Theology of The Body (TOB) reminds us of the importance of self-donation–of using our gifts and talents to generously work for the good of others. But TOB also reminds us that for a relationship to be healthy, it must be mutually self-donative. That is, both people in the relationship have to be equally committed to giving all they have to work for each other’s good. Even Jesus models this. He offers all of himself to us on the cross, he holds nothing back. But he doesn’t force himself on us. For us to actually benefit from Christ’s free and total gift of self, we must respond by giving ourselves freely and totally back to him. He doesn’t drag us, kicking and screaming into heaven against our will. He stands at the door and knocks, but it’s up to is to open the door and let him in.
Here are three ways to be self-donative without becoming hyper-responsible:
Don’t Pretend to be Mightier than God–We often become anxious because we feel like it’s our job to make people healthier than they want to be, to force people to be closer than they want to be. All that tends to do is stress us out and push people away. The most we can do is offer people an open invitation to greater health and intimacy, provide incentives for pursuing greater health and intimacy, and offer consequences if they choose to engage in unhealthy or destructive personal or relational choices–and that’s a lot. But when we find ourselves trying to beg, whine, cajole, force, manipulate, or pressure another person–against their will– into making healthier choices for their lives or our relationship with them, we are committing an offense against their free will. Even God will not cross the lines a person draws with their own free will. Don’t pretend to be mightier than God. By all means, invite people to be healthier and closer, and feel free to offer incentives, and even consequences, that help them take your invitation seriously, but it’s not your fault if they choose to walk away, literally or figuratively. In fact, you are morally obliged to let them.
Take Your Cue From Them–We sometimes get into trouble when we try to work harder on someone else’s problem than they are. It’s good to be generous and to give all we have to help someone, but it only produces good fruit if the other person is also giving all they have to give. Even if, objectively, the other person is limited in some way and isn’t able to give much, they still have to be actively trying to give all they have to the problem for any help to stick. Otherwise, we burn ourselves out trying to solve problems that are not within our ability to solve. And we deplete the energy we would otherwise have to solve the problems that actually are within our control.

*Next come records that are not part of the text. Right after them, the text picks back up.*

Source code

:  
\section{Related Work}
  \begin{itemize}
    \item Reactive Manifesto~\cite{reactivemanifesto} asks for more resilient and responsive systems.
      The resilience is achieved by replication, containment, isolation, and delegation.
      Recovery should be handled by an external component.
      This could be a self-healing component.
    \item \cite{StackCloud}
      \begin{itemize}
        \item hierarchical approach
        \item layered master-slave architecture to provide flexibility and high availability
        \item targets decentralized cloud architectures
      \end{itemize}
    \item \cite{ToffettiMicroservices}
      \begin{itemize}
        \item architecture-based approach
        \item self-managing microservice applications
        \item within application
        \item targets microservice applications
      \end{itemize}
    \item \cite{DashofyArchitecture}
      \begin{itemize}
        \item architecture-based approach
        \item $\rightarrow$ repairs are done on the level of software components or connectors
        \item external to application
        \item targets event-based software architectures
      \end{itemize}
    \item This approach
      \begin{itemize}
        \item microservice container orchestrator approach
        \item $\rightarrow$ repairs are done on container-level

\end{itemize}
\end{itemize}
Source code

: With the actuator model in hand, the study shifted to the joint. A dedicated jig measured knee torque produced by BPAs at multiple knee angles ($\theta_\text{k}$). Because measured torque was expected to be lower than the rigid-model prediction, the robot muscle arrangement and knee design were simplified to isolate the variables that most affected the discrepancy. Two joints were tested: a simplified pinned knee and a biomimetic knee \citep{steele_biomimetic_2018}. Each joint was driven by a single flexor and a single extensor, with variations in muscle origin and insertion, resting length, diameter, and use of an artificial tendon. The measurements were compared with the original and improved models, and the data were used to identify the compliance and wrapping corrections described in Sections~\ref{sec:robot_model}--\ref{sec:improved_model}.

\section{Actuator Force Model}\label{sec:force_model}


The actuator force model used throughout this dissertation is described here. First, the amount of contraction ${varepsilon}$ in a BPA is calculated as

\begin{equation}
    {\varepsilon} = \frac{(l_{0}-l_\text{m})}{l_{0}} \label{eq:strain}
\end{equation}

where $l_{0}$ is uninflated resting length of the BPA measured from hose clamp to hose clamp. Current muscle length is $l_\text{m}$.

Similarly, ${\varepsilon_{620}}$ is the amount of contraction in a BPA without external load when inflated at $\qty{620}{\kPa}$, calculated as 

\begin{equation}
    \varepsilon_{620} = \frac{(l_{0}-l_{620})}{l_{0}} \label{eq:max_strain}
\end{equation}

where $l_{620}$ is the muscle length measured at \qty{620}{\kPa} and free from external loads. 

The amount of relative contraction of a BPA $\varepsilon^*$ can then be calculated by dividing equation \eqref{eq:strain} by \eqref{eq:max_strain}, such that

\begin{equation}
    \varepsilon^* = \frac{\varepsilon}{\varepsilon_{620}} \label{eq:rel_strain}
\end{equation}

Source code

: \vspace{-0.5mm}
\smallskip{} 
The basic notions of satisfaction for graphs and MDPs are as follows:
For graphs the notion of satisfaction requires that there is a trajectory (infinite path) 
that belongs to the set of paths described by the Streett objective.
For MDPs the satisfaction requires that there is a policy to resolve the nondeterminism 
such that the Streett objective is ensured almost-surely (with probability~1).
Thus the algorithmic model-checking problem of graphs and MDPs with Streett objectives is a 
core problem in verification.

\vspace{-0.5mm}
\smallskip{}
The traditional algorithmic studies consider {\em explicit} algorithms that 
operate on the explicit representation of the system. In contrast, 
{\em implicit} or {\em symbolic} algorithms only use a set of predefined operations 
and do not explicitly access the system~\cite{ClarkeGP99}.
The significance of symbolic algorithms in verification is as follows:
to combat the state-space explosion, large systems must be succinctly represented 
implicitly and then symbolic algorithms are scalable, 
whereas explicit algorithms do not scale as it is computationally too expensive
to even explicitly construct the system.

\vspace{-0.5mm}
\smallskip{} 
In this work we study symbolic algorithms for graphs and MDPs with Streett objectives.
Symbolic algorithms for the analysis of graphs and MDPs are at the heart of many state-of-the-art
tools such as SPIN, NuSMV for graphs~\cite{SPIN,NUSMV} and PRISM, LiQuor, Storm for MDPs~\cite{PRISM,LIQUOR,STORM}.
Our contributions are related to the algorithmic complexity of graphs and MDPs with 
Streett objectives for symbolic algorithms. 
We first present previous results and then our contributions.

If You Need Help, Get It–Hyper-responsible people often struggle with asking for help, especially if the people they have asked are less than enthusiastic about giving it. If this happens to you, don’t assume that it automatically follows that you have to do everything. Either find some other way to get the help you need–even if it is not your preferred way to get it–or, if worse comes to worse–decide what you are capable of doing without help and stick to that. When other people complain that certain things aren’t getting done, simply tell them that you are doing all you can without their help, but if they would like to pitch in, then you are sure you could accomplish more together. It is not your job to make everything work to an ideal standard on your own power. Even God doesn’t build his Kingdom by himself. He insists that we partner with him, not because he can’t do it, but because it would not be respectful of our free will or the dignity of our personhood to do it all for us. The bottom line–respect your limits, and get the help you need.